I had a look around on youtube to see if anyone has done something similar. Which I found that quite a few have but they came to more or less the same conclusion as I did in which it’s not worth f**king about with. If you can find a UPS that has a 24V battery system you might get lucky. But they tend to be line interactive types that use an auto transformer which isn’t really safe to use reliably as a bench PSU. But again I don’t know why the manufacturer of this UPS uses a 12V battery but has a transformer with an output voltage of only 8V. I guess it’s to do with the ratio of the windings as a fully charged battery may put 12.8V into the transformer when inverting and this would result in the output AC voltage being too high. When used in ‘reverse’ a voltage boosting circuit must be employed. There again they could just alter the input windings. Who knows? But there’s sure as hell no way of finding out without a lot of reverse engineering which I can’t be arsed to do.

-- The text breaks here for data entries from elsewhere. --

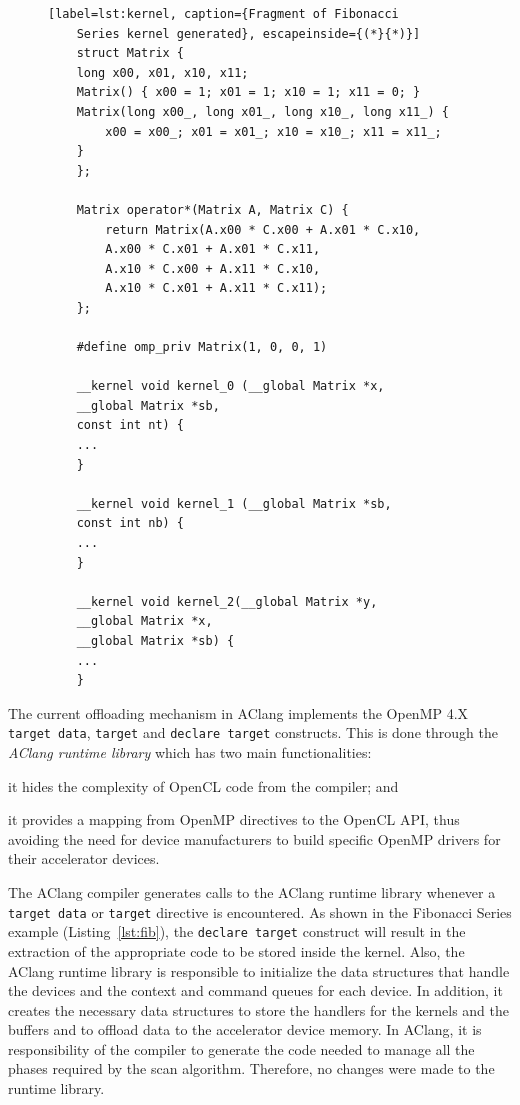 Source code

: \documentclass[Ingles]{ic-tese-v1}
\newcommand{\ttt}[1]{{\texttt{#1}}}
\newcommand{\rlst}[1]{Listing~\ref{lst:#1}}
\begin{document}
\begin{figure}[t]
	\lstset{basicstyle=\scriptsize}
	\begin{lstlisting}[label=lst:kernel, caption={Fragment of Fibonacci
	Series kernel generated}, escapeinside={(*}{*)}]
	struct Matrix {
	long x00, x01, x10, x11;
	Matrix() { x00 = 1; x01 = 1; x10 = 1; x11 = 0; }
	Matrix(long x00_, long x01_, long x10_, long x11_) {
		x00 = x00_; x01 = x01_; x10 = x10_; x11 = x11_;
	}
	};

	Matrix operator*(Matrix A, Matrix C) {
		return Matrix(A.x00 * C.x00 + A.x01 * C.x10,
		A.x00 * C.x01 + A.x01 * C.x11,
		A.x10 * C.x00 + A.x11 * C.x10,
		A.x10 * C.x01 + A.x11 * C.x11);
	};

	#define omp_priv Matrix(1, 0, 0, 1)

	__kernel void kernel_0 (__global Matrix *x,
	__global Matrix *sb,
	const int nt) {
	...
	}

	__kernel void kernel_1 (__global Matrix *sb,
	const int nb) {
	...
	}

	__kernel void kernel_2(__global Matrix *y,
	__global Matrix *x,
	__global Matrix *sb) {
	...
	}
	\end{lstlisting}
\end{figure}

The current offloading  mechanism in AClang implements  the OpenMP 4.X
\ttt{target data},  \ttt{target} and \ttt{declare  target} constructs. This is
done through the \textit{AClang runtime library} which  has two main functionalities:
\begin{inparaenum}[(i)\upshape]
	\item it hides the complexity of OpenCL code from the compiler; and
	\item it provides a mapping from  OpenMP directives to the OpenCL API,
	thus avoiding  the need for  device manufacturers to  build specific
	OpenMP drivers for their accelerator devices.
\end{inparaenum}

The AClang compiler generates calls to  the AClang runtime library whenever a
\ttt{target data}  or \ttt{target}  directive is encountered.   As shown  in  the Fibonacci
Series example (\rlst{fib}),  the \ttt{declare  target}
construct will result in the extraction  of the appropriate code to be
stored  inside  the  kernel.  Also,  the  AClang  runtime  library  is
responsible to initialize the data  structures that handle the devices
and the context  and command queues for each device.   In addition, it
creates the  necessary data structures  to store the handlers  for the
kernels and the buffers and to offload data to the accelerator device
memory.  In AClang, it is responsibility of the compiler to generate
the  code needed  to manage  all the  phases required by  the scan  algorithm.
Therefore, no changes were made to the runtime library.
\end{document}
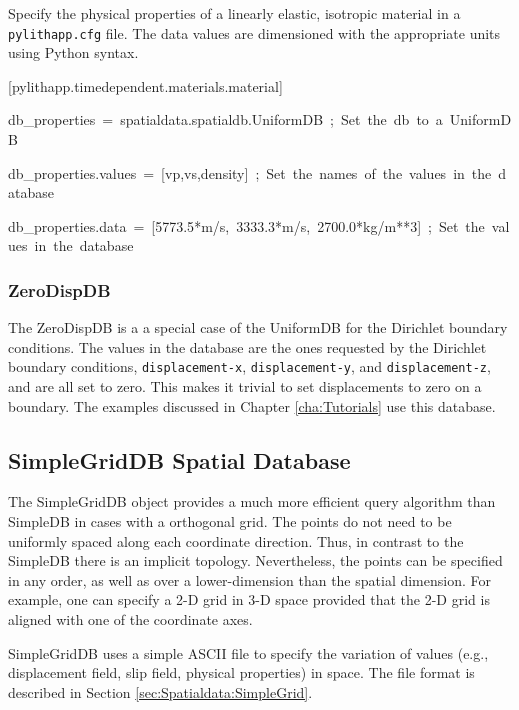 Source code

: Specify the physical properties of a linearly elastic, isotropic material
in a \texttt{pylithapp.cfg} file. The data values are dimensioned
with the appropriate units using Python syntax.
\begin{lyxcode}
{\footnotesize{}{[}pylithapp.timedependent.materials.material{]}}{\footnotesize \par}

{\footnotesize{}db\_properties~=~spatialdata.spatialdb.UniformDB~;~Set~the~db~to~a~UniformDB}{\footnotesize \par}

{\footnotesize{}db\_properties.values~=~{[}vp,vs,density{]}~;~Set~the~names~of~the~values~in~the~database}{\footnotesize \par}

{\footnotesize{}db\_properties.data~=~{[}5773.5{*}m/s,~3333.3{*}m/s,~2700.0{*}kg/m{*}{*}3{]}~;~Set~the~values~in~the~database}{\footnotesize \par}
\end{lyxcode}

\subsubsection{ZeroDispDB}

The ZeroDispDB is a a special case of the UniformDB for the Dirichlet
boundary conditions. The values in the database are the ones requested
by the Dirichlet boundary conditions, \texttt{displacement-x}, \texttt{displacement-y},
and \texttt{displacement-z}, and are all set to zero. This makes it
trivial to set displacements to zero on a boundary. The examples discussed
in Chapter \ref{cha:Tutorials} use this database.


\subsection{SimpleGridDB Spatial Database}

The SimpleGridDB object provides a much more efficient query algorithm
than SimpleDB in cases with a orthogonal grid. The points do not need
to be uniformly spaced along each coordinate direction. Thus, in contrast
to the SimpleDB there is an implicit topology. Nevertheless, the points
can be specified in any order, as well as over a lower-dimension than
the spatial dimension. For example, one can specify a 2-D grid in
3-D space provided that the 2-D grid is aligned with one of the coordinate
axes. 

SimpleGridDB uses a simple ASCII file to specify the variation of
values (e.g., displacement field, slip field, physical properties)
in space. The file format is described in Section \ref{sec:Spatialdata:SimpleGrid}.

Finally experimenting with unknown transformers is dangerous and if you do not know what you are doing you could end up producing lethal voltages. Getting the primaries and secondaries the wrong way round could result in a few thousand volts being developed which will burn you / blow up your meter or blow you up. I would highly recommend you get a variac such as this thing below and gradually increase the voltage to the transformer carefully monitoring the output.

Cheap ebay variac

Anyway I wasted enough of my time on this thing and will send it for scrap. I even tried using it to blow some speakers and some small electronics components. There’s just not enough current available on the output to be able to do anything useful with. The most it could destroy was an LED. Even some 3 ohm speakers connected to it with an input voltage of 300V didn’t do anything.


One Reply to “Scrapping a crap UPS and trying to make a bench PSU from the transformer. (Waste of time)”

  1. Update on this article; I tried drawing more current from the transformer but the most I could get out of it was about an amp. Tried using it to blow some 15 watt 3 ohm speakers and it could not even manage that.